Entre bancários e odaliscas, a EQM do bacanal

Carnavalhame
carnavalhame
Published in
10 min readApr 24, 2022

e algumas notas teológicas

O ano era 2017, acredito. Ainda era bancário e arriscava algumas primeiras péssimas e hesitantes linhas — não que as de hoje me levem à comoção própria e não haja mais hesitação, tenho apenas a ligeira crença de, se você não é Rimbaud ou a Sabrinna Alento Mourão, os escritos de antes dos 30 devem ser mantidos sob um pacto de eterna confidencialidade; aos jovens e às jovens escritoras e escritores, favor não me levar a sério sob exercício de autoironia.

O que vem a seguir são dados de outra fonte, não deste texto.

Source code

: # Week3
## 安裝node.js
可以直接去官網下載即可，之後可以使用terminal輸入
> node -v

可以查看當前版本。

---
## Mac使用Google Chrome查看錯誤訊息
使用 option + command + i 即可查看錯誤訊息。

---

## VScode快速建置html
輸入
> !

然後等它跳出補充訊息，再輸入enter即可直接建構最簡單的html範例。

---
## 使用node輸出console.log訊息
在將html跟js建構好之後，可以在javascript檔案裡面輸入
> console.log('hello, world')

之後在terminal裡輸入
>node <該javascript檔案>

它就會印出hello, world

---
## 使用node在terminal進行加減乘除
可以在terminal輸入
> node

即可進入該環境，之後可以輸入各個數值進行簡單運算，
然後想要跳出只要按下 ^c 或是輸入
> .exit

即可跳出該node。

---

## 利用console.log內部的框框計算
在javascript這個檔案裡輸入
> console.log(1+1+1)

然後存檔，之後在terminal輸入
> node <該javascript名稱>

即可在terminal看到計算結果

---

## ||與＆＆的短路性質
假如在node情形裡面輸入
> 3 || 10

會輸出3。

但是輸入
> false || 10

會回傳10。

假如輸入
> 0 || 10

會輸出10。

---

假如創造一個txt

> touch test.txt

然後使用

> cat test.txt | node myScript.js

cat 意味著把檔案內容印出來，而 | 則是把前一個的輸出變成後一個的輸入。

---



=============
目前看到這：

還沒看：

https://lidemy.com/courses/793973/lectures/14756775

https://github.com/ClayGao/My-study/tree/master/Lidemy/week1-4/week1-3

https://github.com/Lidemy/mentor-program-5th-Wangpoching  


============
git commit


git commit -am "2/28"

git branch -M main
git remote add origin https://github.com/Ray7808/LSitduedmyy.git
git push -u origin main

Enfim, sigamos. O ano é 2017, sou caixa de banco e, ao contrário do imaginário coletivo construído acerca do “Sonho Brasileiro” — passar num concurso público para trabalhar apenas seis horinhas –, trabalhava quase doze horas por dia, maturando tendinites e lesões por esforço repetitivo no contar de notas imundas, oriundas do sistema de exploração capitalista — eu mesmo uma minúscula, ínfima, ridícula engrenagem dos exorbitantes lucros bancários, registrado sob uma matrícula composta por sete algarismos cuja soma, noves fora, dava zero. Creiam, o mundo é feito por repetições, jocosidade e simbolismo numérico. E também gastrite. Sim, o mundo também é feito de gastrite nervosa. Creiam. Ao menos o meu é. Isso não tem nada a ver com o fato do meu café da manhã ser apenas três xícaras de café preto e dois cigarros. Creiam. Ao menos eu creio. Pois também de fé e crenças é feito o mundo.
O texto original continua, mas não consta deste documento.